═══ THE DATA ═══
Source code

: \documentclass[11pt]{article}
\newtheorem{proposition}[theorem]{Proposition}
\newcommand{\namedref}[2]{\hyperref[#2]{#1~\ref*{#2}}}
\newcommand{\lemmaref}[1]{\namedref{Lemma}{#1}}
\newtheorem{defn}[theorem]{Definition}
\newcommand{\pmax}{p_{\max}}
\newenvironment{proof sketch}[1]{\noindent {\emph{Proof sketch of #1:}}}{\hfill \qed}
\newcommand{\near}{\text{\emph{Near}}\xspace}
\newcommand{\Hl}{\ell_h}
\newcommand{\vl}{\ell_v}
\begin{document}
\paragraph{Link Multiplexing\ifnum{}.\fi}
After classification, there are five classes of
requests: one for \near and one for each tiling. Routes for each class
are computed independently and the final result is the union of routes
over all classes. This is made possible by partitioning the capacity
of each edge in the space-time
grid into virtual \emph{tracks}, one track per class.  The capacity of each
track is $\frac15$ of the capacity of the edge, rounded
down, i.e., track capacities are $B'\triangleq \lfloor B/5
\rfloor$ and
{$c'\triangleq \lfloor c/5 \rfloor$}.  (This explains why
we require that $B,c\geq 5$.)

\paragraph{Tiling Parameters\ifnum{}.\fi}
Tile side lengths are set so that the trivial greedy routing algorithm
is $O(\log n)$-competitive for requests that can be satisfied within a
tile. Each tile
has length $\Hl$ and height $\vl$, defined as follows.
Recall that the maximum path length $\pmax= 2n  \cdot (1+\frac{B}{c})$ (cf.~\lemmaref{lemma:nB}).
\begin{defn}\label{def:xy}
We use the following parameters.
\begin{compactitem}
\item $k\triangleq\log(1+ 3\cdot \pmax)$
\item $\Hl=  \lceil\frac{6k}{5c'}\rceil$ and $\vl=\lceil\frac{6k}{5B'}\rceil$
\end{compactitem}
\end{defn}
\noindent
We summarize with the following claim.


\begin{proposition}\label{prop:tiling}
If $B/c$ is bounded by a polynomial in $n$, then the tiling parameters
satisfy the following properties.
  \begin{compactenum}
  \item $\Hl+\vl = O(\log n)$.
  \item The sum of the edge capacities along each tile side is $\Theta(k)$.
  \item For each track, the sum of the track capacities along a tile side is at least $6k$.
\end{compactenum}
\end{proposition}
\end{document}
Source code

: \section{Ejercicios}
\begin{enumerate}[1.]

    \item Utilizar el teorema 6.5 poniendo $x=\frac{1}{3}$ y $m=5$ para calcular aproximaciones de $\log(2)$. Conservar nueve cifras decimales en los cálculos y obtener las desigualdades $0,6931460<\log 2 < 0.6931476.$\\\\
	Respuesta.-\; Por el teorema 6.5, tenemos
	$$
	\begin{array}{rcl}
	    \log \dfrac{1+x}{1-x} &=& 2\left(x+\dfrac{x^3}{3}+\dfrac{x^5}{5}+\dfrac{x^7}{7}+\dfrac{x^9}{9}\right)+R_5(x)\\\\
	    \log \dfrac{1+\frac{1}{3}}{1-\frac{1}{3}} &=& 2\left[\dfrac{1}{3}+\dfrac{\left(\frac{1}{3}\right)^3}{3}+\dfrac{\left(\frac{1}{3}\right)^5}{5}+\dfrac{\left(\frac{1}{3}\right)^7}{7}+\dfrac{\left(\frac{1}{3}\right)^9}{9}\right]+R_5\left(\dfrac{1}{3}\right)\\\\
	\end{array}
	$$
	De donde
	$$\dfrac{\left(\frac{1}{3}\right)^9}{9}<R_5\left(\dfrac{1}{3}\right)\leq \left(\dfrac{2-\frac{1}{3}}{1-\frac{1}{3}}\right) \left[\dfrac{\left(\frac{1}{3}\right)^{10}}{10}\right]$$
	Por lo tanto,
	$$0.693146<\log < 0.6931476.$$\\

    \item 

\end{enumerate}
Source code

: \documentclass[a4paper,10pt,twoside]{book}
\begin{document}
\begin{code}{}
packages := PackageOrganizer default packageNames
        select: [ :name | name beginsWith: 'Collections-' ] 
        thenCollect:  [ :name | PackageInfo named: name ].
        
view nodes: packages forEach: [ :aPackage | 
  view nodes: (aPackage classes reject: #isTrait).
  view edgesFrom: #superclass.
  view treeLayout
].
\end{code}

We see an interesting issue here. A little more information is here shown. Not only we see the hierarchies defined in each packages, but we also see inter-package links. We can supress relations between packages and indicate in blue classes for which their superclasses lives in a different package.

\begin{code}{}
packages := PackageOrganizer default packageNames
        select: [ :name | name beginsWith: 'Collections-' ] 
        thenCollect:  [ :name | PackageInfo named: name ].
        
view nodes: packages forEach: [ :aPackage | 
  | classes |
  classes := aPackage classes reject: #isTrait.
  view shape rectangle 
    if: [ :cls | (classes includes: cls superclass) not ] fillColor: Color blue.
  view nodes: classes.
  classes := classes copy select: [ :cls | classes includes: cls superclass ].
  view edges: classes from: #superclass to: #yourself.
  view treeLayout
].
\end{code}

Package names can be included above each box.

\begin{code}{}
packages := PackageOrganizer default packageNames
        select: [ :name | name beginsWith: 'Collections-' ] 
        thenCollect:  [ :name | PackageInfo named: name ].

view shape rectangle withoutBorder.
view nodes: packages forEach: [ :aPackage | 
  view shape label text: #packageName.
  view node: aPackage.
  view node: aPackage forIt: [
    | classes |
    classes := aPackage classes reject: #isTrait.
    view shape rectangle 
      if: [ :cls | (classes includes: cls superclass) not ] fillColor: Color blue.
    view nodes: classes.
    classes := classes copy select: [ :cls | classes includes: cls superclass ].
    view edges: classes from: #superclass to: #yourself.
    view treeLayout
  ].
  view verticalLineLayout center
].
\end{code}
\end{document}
═══
═══ THE DATA ═══
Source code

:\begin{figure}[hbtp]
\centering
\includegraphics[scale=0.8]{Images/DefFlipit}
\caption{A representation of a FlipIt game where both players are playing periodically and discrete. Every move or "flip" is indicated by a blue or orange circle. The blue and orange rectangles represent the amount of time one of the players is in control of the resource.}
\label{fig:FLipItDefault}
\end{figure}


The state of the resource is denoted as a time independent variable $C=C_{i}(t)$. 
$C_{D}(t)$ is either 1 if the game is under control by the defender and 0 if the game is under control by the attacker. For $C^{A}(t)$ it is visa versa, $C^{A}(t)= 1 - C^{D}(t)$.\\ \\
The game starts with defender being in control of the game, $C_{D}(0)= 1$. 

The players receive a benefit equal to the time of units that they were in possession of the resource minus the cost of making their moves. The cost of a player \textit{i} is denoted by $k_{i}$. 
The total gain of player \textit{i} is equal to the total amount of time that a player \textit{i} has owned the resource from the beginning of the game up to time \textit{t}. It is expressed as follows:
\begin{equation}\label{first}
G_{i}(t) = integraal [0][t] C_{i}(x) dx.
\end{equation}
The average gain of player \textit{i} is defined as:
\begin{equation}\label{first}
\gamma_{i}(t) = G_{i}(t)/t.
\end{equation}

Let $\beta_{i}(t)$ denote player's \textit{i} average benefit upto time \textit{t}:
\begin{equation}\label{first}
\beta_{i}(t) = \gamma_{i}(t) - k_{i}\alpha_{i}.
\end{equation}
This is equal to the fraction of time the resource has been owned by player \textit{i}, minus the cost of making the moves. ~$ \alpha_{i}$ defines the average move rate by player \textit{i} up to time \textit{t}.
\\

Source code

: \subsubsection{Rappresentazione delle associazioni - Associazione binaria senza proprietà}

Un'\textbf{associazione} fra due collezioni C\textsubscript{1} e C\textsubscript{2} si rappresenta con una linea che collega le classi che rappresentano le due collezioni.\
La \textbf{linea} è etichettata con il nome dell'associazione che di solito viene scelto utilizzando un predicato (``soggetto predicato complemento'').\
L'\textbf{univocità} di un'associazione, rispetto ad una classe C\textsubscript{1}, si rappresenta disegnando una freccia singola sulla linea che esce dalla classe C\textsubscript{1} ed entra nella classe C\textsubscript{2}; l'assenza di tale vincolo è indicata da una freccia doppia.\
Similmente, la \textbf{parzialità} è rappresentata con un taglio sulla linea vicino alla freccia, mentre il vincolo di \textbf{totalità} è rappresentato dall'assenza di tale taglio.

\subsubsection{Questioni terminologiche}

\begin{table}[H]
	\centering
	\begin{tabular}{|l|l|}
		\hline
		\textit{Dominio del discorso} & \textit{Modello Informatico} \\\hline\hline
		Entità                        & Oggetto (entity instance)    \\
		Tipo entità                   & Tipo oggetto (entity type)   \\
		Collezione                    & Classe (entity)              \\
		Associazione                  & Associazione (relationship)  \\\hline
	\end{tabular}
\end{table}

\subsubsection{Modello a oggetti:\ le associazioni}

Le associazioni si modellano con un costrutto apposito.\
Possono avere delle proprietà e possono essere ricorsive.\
═══
═══ THE DATA ═══
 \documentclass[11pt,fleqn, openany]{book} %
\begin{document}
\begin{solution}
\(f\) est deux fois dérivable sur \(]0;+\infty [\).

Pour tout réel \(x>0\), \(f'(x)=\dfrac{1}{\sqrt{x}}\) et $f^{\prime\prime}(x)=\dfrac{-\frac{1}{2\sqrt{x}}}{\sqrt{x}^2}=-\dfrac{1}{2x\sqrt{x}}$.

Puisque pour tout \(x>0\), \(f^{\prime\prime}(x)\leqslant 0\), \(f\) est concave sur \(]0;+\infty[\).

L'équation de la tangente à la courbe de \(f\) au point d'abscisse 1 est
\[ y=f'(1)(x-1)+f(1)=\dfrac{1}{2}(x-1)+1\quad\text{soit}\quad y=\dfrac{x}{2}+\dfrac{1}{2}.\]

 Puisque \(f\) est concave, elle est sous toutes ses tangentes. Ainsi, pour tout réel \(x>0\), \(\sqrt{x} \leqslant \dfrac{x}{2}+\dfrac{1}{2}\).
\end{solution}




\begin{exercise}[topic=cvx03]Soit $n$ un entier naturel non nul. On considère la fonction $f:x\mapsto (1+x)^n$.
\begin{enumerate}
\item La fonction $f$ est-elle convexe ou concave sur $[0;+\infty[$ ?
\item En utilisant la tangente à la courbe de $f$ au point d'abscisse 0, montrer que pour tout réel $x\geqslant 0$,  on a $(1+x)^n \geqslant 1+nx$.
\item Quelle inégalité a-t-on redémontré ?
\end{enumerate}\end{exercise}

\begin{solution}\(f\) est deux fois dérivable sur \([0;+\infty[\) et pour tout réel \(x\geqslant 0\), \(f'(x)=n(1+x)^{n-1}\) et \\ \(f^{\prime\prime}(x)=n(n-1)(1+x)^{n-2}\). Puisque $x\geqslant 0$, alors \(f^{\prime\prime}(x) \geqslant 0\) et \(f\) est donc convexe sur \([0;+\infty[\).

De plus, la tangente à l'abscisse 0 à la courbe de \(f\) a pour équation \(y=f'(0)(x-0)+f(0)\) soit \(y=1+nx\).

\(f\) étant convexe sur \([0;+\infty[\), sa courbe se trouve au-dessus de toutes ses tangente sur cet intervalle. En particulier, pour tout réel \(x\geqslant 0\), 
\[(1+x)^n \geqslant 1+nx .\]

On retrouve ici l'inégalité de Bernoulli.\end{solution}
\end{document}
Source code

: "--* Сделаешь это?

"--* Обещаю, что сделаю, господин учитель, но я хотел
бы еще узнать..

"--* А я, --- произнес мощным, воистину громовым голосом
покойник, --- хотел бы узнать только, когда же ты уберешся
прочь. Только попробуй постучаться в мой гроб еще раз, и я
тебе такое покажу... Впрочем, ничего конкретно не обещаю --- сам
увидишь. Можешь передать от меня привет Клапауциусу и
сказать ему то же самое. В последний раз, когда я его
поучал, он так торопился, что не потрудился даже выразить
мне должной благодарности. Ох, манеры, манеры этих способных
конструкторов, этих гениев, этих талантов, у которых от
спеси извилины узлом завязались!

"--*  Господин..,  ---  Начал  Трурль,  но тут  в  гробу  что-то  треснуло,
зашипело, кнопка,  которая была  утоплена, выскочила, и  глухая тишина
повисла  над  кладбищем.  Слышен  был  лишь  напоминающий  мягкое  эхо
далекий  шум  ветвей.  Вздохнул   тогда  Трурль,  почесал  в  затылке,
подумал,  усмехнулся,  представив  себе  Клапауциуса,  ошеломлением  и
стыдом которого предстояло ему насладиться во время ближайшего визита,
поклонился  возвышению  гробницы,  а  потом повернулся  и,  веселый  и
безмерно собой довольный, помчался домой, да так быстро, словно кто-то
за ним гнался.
═══
• [WORK REQUEST]
Find the word "triangleq" in the entries, and copy every line it shows up in.

• [ANSWER SECTION]
down, i.e., track capacities are $B'\triangleq \lfloor B/5
{$c'\triangleq \lfloor c/5 \rfloor$}.  (This explains why
\item $k\triangleq\log(1+ 3\cdot \pmax)$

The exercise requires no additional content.